- ABOUT THIS EXERCISE
Pictures stay out of this copy; please retype only the lines from the start of the records through the line with "Magazine – November 2024</a>".

- GIVEN INFORMATION
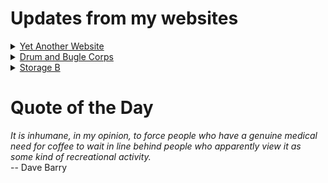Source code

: # Updates from my websites

<details><summary> <a href="https://www.amon-hen.com">Yet Another Website</a> </summary>

* <a href="https://www.amon-hen.com/television/8596">MST3K Short 0419 – Johnny at the Fair</a>
* <a href="https://www.amon-hen.com/computing/internet/www/435">Quote of the Day</a>
* <a href="https://www.amon-hen.com/movies/33534">The Giant Claw (1957)</a>
* <a href="https://www.amon-hen.com/music/33540">True Messenger</a>
* <a href="https://www.amon-hen.com/science/33527">When Philosophy Drives Physics</a>
* <a href="https://www.amon-hen.com/food/33419">Mmmm, Digestible Wieners</a>
* <a href="https://www.amon-hen.com/television/13487">MST3K 00K10 – Cosmic Princess</a>
* <a href="https://www.amon-hen.com/politics/33467">Last Week Tonight  – S2 E11: Fashion, Armenian Genocide & Dr. Oz</a>
* <a href="https://www.amon-hen.com/politics/33536">January 6, 2025</a>
* <a href="https://www.amon-hen.com/politics/33530">Negotiated Bribes</a>
</details>

<details><summary> <a href="https://www.drum-corps.net">Drum and Bugle Corps</a> </summary>

* <a href="https://www.drum-corps.net/news/3629">RESULTS: 2025 DCI Rules Congress</a>
* <a href="https://www.drum-corps.net/news/3626">Spartans pave path to World Class</a>
* <a href="https://www.drum-corps.net/news/3621">2025 DCI Rules Congress proposals</a>
* <a href="https://www.drum-corps.net/news/3619">The New York Skyliners Announce Move to SoundSport for the 2025 Season</a>
* <a href="https://www.drum-corps.net/news/3615">Drum Corps World – January 2025</a>
* <a href="https://www.drum-corps.net/news/3604">DCI phasing out historic library of physical audio/video products</a>
* <a href="https://www.drum-corps.net/news/3602">Drum Corps World – December 2024</a>
* <a href="https://www.drum-corps.net/news/3588">2025 Drum Corps International Tour Schedule</a>
* <a href="https://www.drum-corps.net/news/3585">Drum Corps International Magazine – November 2024</a>
* <a href="https://www.drum-corps.net/news/3577">Jersey Surf Withdraws from 2025 DCI Summer Tour</a>
</details>

<details><summary> <a href="https://www.storage-b.com">Storage B</a> </summary>

* <a href="https://www.storage-b.com/c/1015">Uploading Consciousness</a>
* <a href="https://www.storage-b.com/humor/1003">SCRUM: An Honest Ad</a>
* <a href="https://www.storage-b.com/humor/996">Agile vs. Waterfall</a>
* <a href="https://www.storage-b.com/c/969">Delivering Safe C++</a>
* <a href="https://www.storage-b.com/c/962">Full Interview With the Creator of C++</a>
* <a href="https://www.storage-b.com/humor/951">How To Regex</a>
* <a href="https://www.storage-b.com/ai/908">Nightmare Fuel from Bing Image Creator</a>
* <a href="https://www.storage-b.com/ai/904">We’re Safe</a>
* <a href="https://www.storage-b.com/ai/901">Enjoy Your AI-generated Work</a>
* <a href="https://www.storage-b.com/humor/896">Blue Tick Marks</a>
</details>

# Quote of the Day
<p><em>It is inhumane, in my opinion, to force people who have a genuine medical need for coffee to wait in line behind people who apparently view it as some kind of recreational activity.</em><br /> -- Dave Barry</p>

- SOLUTION
Source code

: # Updates from my websites

<details><summary> <a href="https://www.amon-hen.com">Yet Another Website</a> </summary>

* <a href="https://www.amon-hen.com/television/8596">MST3K Short 0419 – Johnny at the Fair</a>
* <a href="https://www.amon-hen.com/computing/internet/www/435">Quote of the Day</a>
* <a href="https://www.amon-hen.com/movies/33534">The Giant Claw (1957)</a>
* <a href="https://www.amon-hen.com/music/33540">True Messenger</a>
* <a href="https://www.amon-hen.com/science/33527">When Philosophy Drives Physics</a>
* <a href="https://www.amon-hen.com/food/33419">Mmmm, Digestible Wieners</a>
* <a href="https://www.amon-hen.com/television/13487">MST3K 00K10 – Cosmic Princess</a>
* <a href="https://www.amon-hen.com/politics/33467">Last Week Tonight  – S2 E11: Fashion, Armenian Genocide & Dr. Oz</a>
* <a href="https://www.amon-hen.com/politics/33536">January 6, 2025</a>
* <a href="https://www.amon-hen.com/politics/33530">Negotiated Bribes</a>
</details>

<details><summary> <a href="https://www.drum-corps.net">Drum and Bugle Corps</a> </summary>

* <a href="https://www.drum-corps.net/news/3629">RESULTS: 2025 DCI Rules Congress</a>
* <a href="https://www.drum-corps.net/news/3626">Spartans pave path to World Class</a>
* <a href="https://www.drum-corps.net/news/3621">2025 DCI Rules Congress proposals</a>
* <a href="https://www.drum-corps.net/news/3619">The New York Skyliners Announce Move to SoundSport for the 2025 Season</a>
* <a href="https://www.drum-corps.net/news/3615">Drum Corps World – January 2025</a>
* <a href="https://www.drum-corps.net/news/3604">DCI phasing out historic library of physical audio/video products</a>
* <a href="https://www.drum-corps.net/news/3602">Drum Corps World – December 2024</a>
* <a href="https://www.drum-corps.net/news/3588">2025 Drum Corps International Tour Schedule</a>
* <a href="https://www.drum-corps.net/news/3585">Drum Corps International Magazine – November 2024</a>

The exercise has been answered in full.